* **YOUR TASK**
Keep to one stretch of the data below, the lines from the one with "Unmoved by acclamation" up to and including the one with "Such are spiritual", and return that stretch exactly.

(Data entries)
=== Section Start ===

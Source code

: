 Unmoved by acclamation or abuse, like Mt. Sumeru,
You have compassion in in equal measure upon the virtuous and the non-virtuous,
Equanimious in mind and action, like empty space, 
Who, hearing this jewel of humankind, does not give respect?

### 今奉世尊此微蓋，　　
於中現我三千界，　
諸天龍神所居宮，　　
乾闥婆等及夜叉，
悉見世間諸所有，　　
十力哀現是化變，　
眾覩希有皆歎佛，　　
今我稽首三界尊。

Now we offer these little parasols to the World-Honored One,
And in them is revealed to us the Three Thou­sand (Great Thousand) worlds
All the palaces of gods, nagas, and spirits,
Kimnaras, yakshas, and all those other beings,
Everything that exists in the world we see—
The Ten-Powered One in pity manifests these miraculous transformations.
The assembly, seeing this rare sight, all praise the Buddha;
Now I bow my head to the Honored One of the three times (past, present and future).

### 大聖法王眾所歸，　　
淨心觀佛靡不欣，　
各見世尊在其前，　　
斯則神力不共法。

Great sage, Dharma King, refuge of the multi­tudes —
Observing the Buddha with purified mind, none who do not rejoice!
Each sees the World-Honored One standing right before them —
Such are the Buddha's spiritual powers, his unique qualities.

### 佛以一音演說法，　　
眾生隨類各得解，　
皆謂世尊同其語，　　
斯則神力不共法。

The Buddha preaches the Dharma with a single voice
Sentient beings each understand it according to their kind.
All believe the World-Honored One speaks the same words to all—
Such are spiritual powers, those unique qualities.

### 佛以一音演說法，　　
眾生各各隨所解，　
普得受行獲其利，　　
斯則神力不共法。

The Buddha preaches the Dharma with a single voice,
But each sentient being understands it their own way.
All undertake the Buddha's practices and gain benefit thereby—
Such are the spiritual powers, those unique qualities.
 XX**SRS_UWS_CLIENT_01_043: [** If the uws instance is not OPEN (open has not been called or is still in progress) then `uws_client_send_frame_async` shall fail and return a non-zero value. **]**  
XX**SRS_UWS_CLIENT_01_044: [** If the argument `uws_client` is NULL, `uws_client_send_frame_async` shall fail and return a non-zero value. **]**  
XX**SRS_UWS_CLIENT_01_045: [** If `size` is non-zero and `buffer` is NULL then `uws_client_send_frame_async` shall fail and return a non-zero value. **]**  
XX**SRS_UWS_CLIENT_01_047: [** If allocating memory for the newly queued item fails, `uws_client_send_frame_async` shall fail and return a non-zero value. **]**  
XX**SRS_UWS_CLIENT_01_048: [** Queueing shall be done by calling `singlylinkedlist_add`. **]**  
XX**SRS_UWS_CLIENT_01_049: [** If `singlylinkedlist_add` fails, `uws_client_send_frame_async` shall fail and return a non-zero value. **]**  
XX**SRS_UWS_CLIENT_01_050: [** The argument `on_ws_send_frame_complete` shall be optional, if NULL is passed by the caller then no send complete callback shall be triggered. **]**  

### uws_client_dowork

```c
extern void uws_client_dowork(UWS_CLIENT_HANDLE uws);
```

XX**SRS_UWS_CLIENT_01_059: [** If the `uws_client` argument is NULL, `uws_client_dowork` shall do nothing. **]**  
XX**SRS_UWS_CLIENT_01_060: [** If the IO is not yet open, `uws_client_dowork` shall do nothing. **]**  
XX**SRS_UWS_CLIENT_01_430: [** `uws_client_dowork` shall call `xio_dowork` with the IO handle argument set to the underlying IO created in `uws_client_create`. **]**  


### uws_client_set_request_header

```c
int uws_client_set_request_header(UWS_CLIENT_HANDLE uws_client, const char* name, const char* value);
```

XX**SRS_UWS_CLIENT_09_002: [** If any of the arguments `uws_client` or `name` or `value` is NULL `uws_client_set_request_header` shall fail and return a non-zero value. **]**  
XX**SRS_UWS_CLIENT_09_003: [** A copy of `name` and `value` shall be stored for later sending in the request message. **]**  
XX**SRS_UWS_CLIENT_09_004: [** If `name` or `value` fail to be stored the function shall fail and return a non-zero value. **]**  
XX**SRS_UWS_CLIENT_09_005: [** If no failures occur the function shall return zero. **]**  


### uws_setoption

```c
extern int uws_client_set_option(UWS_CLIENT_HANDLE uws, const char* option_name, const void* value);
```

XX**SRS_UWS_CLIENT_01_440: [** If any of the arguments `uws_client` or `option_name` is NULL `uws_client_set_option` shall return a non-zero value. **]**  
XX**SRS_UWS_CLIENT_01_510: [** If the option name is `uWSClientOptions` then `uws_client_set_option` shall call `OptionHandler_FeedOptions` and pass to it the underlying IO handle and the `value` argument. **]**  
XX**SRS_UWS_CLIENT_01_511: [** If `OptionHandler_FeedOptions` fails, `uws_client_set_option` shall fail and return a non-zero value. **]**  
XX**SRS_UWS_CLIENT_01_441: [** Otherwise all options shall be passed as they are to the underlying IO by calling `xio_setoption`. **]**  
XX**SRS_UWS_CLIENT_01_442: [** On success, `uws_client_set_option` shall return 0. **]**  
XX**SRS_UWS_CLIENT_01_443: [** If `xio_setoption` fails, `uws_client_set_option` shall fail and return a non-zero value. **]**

=== Section End ===

* **RESPONSE AREA**
: Unmoved by acclamation or abuse, like Mt. Sumeru,
You have compassion in in equal measure upon the virtuous and the non-virtuous,
Equanimious in mind and action, like empty space, 
Who, hearing this jewel of humankind, does not give respect?

### 今奉世尊此微蓋，　　
於中現我三千界，　
諸天龍神所居宮，　　
乾闥婆等及夜叉，
悉見世間諸所有，　　
十力哀現是化變，　
眾覩希有皆歎佛，　　
今我稽首三界尊。

Now we offer these little parasols to the World-Honored One,
And in them is revealed to us the Three Thou­sand (Great Thousand) worlds
All the palaces of gods, nagas, and spirits,
Kimnaras, yakshas, and all those other beings,
Everything that exists in the world we see—
The Ten-Powered One in pity manifests these miraculous transformations.
The assembly, seeing this rare sight, all praise the Buddha;
Now I bow my head to the Honored One of the three times (past, present and future).

### 大聖法王眾所歸，　　
淨心觀佛靡不欣，　
各見世尊在其前，　　
斯則神力不共法。

Great sage, Dharma King, refuge of the multi­tudes —
Observing the Buddha with purified mind, none who do not rejoice!
Each sees the World-Honored One standing right before them —
Such are the Buddha's spiritual powers, his unique qualities.

### 佛以一音演說法，　　
眾生隨類各得解，　
皆謂世尊同其語，　　
斯則神力不共法。

The Buddha preaches the Dharma with a single voice
Sentient beings each understand it according to their kind.
All believe the World-Honored One speaks the same words to all—
Such are spiritual powers, those unique qualities.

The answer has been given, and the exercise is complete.